Plain-text document sources:
:::::
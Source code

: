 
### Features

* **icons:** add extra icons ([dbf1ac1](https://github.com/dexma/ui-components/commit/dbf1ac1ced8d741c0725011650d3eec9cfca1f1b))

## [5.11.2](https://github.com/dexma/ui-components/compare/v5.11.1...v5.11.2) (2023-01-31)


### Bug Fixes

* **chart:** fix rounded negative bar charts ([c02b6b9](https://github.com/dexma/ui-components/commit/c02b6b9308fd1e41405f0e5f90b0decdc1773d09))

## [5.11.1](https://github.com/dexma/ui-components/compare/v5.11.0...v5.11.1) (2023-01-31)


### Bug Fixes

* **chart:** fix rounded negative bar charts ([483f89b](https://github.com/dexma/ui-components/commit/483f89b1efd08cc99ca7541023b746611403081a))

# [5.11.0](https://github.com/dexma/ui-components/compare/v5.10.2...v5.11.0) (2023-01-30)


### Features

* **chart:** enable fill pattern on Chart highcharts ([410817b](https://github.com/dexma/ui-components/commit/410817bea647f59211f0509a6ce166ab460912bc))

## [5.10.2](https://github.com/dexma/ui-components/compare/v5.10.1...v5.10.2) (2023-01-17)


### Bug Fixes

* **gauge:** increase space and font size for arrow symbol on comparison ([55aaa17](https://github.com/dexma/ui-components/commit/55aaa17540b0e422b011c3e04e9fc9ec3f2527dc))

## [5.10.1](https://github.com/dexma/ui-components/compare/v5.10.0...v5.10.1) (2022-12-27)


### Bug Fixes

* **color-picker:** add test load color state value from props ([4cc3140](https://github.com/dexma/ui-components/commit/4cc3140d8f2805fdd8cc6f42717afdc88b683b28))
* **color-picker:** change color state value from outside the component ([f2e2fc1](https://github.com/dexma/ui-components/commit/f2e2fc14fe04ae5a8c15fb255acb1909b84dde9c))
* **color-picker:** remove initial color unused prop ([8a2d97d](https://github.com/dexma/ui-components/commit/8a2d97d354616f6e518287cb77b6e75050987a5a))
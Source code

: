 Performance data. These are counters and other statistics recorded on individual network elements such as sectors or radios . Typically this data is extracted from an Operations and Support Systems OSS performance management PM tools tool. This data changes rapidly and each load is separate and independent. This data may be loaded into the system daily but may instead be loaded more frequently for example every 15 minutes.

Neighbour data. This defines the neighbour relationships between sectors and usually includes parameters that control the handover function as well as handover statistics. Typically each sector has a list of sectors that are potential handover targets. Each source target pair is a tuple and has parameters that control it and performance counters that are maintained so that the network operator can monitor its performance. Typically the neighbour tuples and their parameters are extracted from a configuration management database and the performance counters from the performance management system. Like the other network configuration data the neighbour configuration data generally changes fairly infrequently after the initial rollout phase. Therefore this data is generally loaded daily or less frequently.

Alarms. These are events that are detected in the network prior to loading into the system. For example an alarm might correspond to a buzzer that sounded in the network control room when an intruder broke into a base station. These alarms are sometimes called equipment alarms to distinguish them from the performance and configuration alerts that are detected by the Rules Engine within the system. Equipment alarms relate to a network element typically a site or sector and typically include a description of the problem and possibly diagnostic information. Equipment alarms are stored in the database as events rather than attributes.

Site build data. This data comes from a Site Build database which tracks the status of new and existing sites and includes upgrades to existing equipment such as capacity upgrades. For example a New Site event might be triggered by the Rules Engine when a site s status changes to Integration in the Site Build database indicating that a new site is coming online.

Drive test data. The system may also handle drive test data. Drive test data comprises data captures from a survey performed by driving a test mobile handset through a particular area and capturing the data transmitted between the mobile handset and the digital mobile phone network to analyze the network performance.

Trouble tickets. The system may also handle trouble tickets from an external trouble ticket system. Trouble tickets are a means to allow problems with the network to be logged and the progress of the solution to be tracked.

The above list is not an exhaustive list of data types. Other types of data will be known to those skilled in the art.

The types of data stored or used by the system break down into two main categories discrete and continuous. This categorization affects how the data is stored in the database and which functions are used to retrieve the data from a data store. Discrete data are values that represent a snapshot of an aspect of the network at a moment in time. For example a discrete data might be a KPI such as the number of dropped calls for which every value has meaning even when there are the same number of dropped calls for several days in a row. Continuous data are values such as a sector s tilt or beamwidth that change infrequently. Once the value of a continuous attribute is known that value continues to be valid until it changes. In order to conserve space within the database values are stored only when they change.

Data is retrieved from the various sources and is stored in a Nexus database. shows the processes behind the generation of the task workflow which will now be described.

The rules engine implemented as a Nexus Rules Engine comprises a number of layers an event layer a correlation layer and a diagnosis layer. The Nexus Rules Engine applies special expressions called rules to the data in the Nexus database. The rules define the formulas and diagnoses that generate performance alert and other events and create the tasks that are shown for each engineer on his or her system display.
:::::
### What the task requires
Could you return all the data above exactly as it appears?

### Task output
Source code

: 
### Features

* **icons:** add extra icons ([dbf1ac1](https://github.com/dexma/ui-components/commit/dbf1ac1ced8d741c0725011650d3eec9cfca1f1b))

## [5.11.2](https://github.com/dexma/ui-components/compare/v5.11.1...v5.11.2) (2023-01-31)


### Bug Fixes

* **chart:** fix rounded negative bar charts ([c02b6b9](https://github.com/dexma/ui-components/commit/c02b6b9308fd1e41405f0e5f90b0decdc1773d09))

## [5.11.1](https://github.com/dexma/ui-components/compare/v5.11.0...v5.11.1) (2023-01-31)


### Bug Fixes

* **chart:** fix rounded negative bar charts ([483f89b](https://github.com/dexma/ui-components/commit/483f89b1efd08cc99ca7541023b746611403081a))

# [5.11.0](https://github.com/dexma/ui-components/compare/v5.10.2...v5.11.0) (2023-01-30)


### Features

* **chart:** enable fill pattern on Chart highcharts ([410817b](https://github.com/dexma/ui-components/commit/410817bea647f59211f0509a6ce166ab460912bc))

## [5.10.2](https://github.com/dexma/ui-components/compare/v5.10.1...v5.10.2) (2023-01-17)


### Bug Fixes

* **gauge:** increase space and font size for arrow symbol on comparison ([55aaa17](https://github.com/dexma/ui-components/commit/55aaa17540b0e422b011c3e04e9fc9ec3f2527dc))

## [5.10.1](https://github.com/dexma/ui-components/compare/v5.10.0...v5.10.1) (2022-12-27)


### Bug Fixes

* **color-picker:** add test load color state value from props ([4cc3140](https://github.com/dexma/ui-components/commit/4cc3140d8f2805fdd8cc6f42717afdc88b683b28))
* **color-picker:** change color state value from outside the component ([f2e2fc1](https://github.com/dexma/ui-components/commit/f2e2fc14fe04ae5a8c15fb255acb1909b84dde9c))
* **color-picker:** remove initial color unused prop ([8a2d97d](https://github.com/dexma/ui-components/commit/8a2d97d354616f6e518287cb77b6e75050987a5a))
Source code

: Performance data. These are counters and other statistics recorded on individual network elements such as sectors or radios . Typically this data is extracted from an Operations and Support Systems OSS performance management PM tools tool. This data changes rapidly and each load is separate and independent. This data may be loaded into the system daily but may instead be loaded more frequently for example every 15 minutes.

Neighbour data. This defines the neighbour relationships between sectors and usually includes parameters that control the handover function as well as handover statistics. Typically each sector has a list of sectors that are potential handover targets. Each source target pair is a tuple and has parameters that control it and performance counters that are maintained so that the network operator can monitor its performance. Typically the neighbour tuples and their parameters are extracted from a configuration management database and the performance counters from the performance management system. Like the other network configuration data the neighbour configuration data generally changes fairly infrequently after the initial rollout phase. Therefore this data is generally loaded daily or less frequently.

Alarms. These are events that are detected in the network prior to loading into the system. For example an alarm might correspond to a buzzer that sounded in the network control room when an intruder broke into a base station. These alarms are sometimes called equipment alarms to distinguish them from the performance and configuration alerts that are detected by the Rules Engine within the system. Equipment alarms relate to a network element typically a site or sector and typically include a description of the problem and possibly diagnostic information. Equipment alarms are stored in the database as events rather than attributes.

Site build data. This data comes from a Site Build database which tracks the status of new and existing sites and includes upgrades to existing equipment such as capacity upgrades. For example a New Site event might be triggered by the Rules Engine when a site s status changes to Integration in the Site Build database indicating that a new site is coming online.

Drive test data. The system may also handle drive test data. Drive test data comprises data captures from a survey performed by driving a test mobile handset through a particular area and capturing the data transmitted between the mobile handset and the digital mobile phone network to analyze the network performance.

Trouble tickets. The system may also handle trouble tickets from an external trouble ticket system. Trouble tickets are a means to allow problems with the network to be logged and the progress of the solution to be tracked.

The above list is not an exhaustive list of data types. Other types of data will be known to those skilled in the art.

The types of data stored or used by the system break down into two main categories discrete and continuous. This categorization affects how the data is stored in the database and which functions are used to retrieve the data from a data store. Discrete data are values that represent a snapshot of an aspect of the network at a moment in time. For example a discrete data might be a KPI such as the number of dropped calls for which every value has meaning even when there are the same number of dropped calls for several days in a row. Continuous data are values such as a sector s tilt or beamwidth that change infrequently. Once the value of a continuous attribute is known that value continues to be valid until it changes. In order to conserve space within the database values are stored only when they change.

Data is retrieved from the various sources and is stored in a Nexus database. shows the processes behind the generation of the task workflow which will now be described.

The rules engine implemented as a Nexus Rules Engine comprises a number of layers an event layer a correlation layer and a diagnosis layer. The Nexus Rules Engine applies special expressions called rules to the data in the Nexus database. The rules define the formulas and diagnoses that generate performance alert and other events and create the tasks that are shown for each engineer on his or her system display.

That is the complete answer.